— Exercise details —
Across the records that follow, how many lines contain the string "javacode"? Answer with the number only.
═══ Data ═══
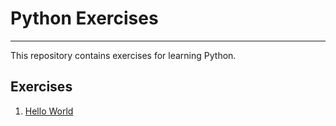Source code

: # Python Exercises

---

This repository contains exercises for learning Python.

## Exercises
1. [Hello World](src/hello-world/challenge.md)
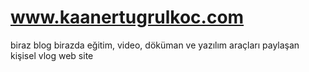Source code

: # www.kaanertugrulkoc.com
biraz blog birazda eğitim, video, döküman ve yazılım araçları paylaşan kişisel vlog web site
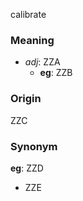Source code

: calibrate
### Meaning
+ _adj_: ZZA
	+ __eg__: ZZB

### Origin

ZZC

### Synonym

__eg__: ZZD

+ ZZE


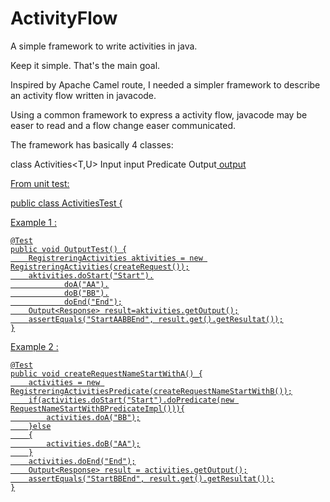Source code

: # ActivityFlow

A simple framework to write activities in java.

Keep it simple. That's the main goal.

Inspired by Apache Camel route, I needed a simpler framework to describe an activity flow written in javacode. 

Using a common framework to express a activity flow, javacode may be easer to read and a flow change easer communicated.

The framework has basically 4 classes:


class Activities<T,U> 
Input<T> input
Predicate<T>
Output<U> output


From unit test:

public class ActivitiesTest {

Example 1 :

    @Test
    public void OutputTest() {
        RegistreringActivities aktivities = new RegistreringActivities(createRequest());
        aktivities.doStart("Start").
                doA("AA").
                doB("BB").
                doEnd("End");
        Output<Response> result=aktivities.getOutput();
        assertEquals("StartAABBEnd", result.get().getResultat());
    }
    

Example 2 :  

    @Test
    public void createRequestNameStartWithA() {
        activities = new RegistreringActivitiesPredicate(createRequestNameStartWithB());
        if(activities.doStart("Start").doPredicate(new RequestNameStartWithBPredicateImpl())){
            activities.doA("BB");
        }else
        {
            activities.doB("AA");
        }
        activities.doEnd("End");
        Output<Response> result = activities.getOutput();
        assertEquals("StartBBEnd", result.get().getResultat());
    }







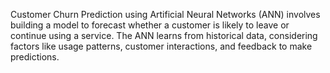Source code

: Customer Churn Prediction using Artificial Neural Networks (ANN) involves building a model to forecast whether a customer is likely to leave or continue using a service. The ANN learns from historical data, considering factors like usage patterns, customer interactions, and feedback to make predictions.
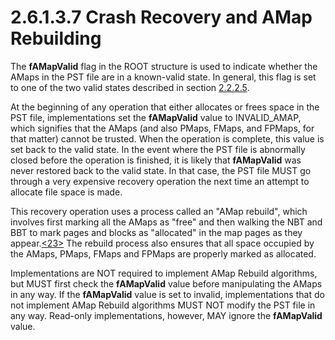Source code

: <html dir="LTR" xmlns:mshelp="http://msdn.microsoft.com/mshelp" xmlns:ddue="http://ddue.schemas.microsoft.com/authoring/2003/5" xmlns:xlink="http://www.w3.org/1999/xlink" xmlns:tool="http://www.microsoft.com/tooltip">
    <head>
        <meta http-equiv="Content-Type" content="text/html; CHARSET=utf-8"></meta>
        <meta name="save" content="history"></meta>
        <title>2.6.1.3.7 Crash Recovery and AMap Rebuilding</title>
        <xml>
            <mshelp:toctitle title="2.6.1.3.7 Crash Recovery and AMap Rebuilding"></mshelp:toctitle>
            <mshelp:rltitle title="[MS-PST]: Crash Recovery and AMap Rebuilding"></mshelp:rltitle>
            <mshelp:keyword index="A" term="d9bcc1fd-c66a-41b3-b6d7-ed09d2a25ced"></mshelp:keyword>
            <mshelp:attr name="DCSext.ContentType" value="open specification"></mshelp:attr>
            <mshelp:attr name="AssetID" value="d9bcc1fd-c66a-41b3-b6d7-ed09d2a25ced"></mshelp:attr>
            <mshelp:attr name="TopicType" value="kbRef"></mshelp:attr>
            <mshelp:attr name="DCSext.Title" value="[MS-PST]: Crash Recovery and AMap Rebuilding" />
        </xml>
    </head>
    <body>
        <div id="header">
            <h1 class="heading">2.6.1.3.7 Crash Recovery and AMap Rebuilding</h1>
        </div>
        <div id="mainSection">
            <div id="mainBody">
                <div id="allHistory" class="saveHistory"></div>
                <div id="sectionSection0" class="section" name="collapseableSection">
                    

<p>The <b>fAMapValid</b> flag in the ROOT structure is used to
indicate whether the AMaps in the PST file are in a known-valid state. In
general, this flag is set to one of the two valid states described in section <a href="32ce8c94-4757-46c8-a169-3fd21abee584.md">2.2.2.5</a>.</p>

<p>At the beginning of any operation that either allocates or
frees space in the PST file, implementations set the <b>fAMapValid</b> value to
INVALID_AMAP, which signifies that the AMaps (and also PMaps, FMaps, and
FPMaps, for that matter) cannot be trusted. When the operation is complete,
this value is set back to the valid state. In the event where the PST file is
abnormally closed before the operation is finished, it is likely that <b>fAMapValid</b>
was never restored back to the valid state. In that case, the PST file MUST go
through a very expensive recovery operation the next time an attempt to
allocate file space is made.</p>

<p>This recovery operation uses a process called an &quot;AMap
rebuild&quot;, which involves first marking all the AMaps as &quot;free&quot;
and then walking the NBT and BBT to mark pages and blocks as
&quot;allocated&quot; in the map pages as they appear.<a id="Appendix_A_Target_23"></a><a href="f040f8b2-f023-4ed9-94fd-de487da83ed5.md#Appendix_A_23" aria-label="Product behavior note 23">&lt;23&gt;</a> The rebuild process also
ensures that all space occupied by the AMaps, PMaps, FMaps and FPMaps are
properly marked as allocated.</p>

<p>Implementations are NOT required to implement AMap Rebuild
algorithms, but MUST first check the <b>fAMapValid</b> value before
manipulating the AMaps in any way. If the <b>fAMapValid</b> value is set to
invalid, implementations that do not implement AMap Rebuild algorithms MUST NOT
modify the PST file in any way. Read-only implementations, however, MAY ignore
the <b>fAMapValid</b> value.</p>
                </div>
            </div>
        </div>
    </body>
</html>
═══
— Finished task —
2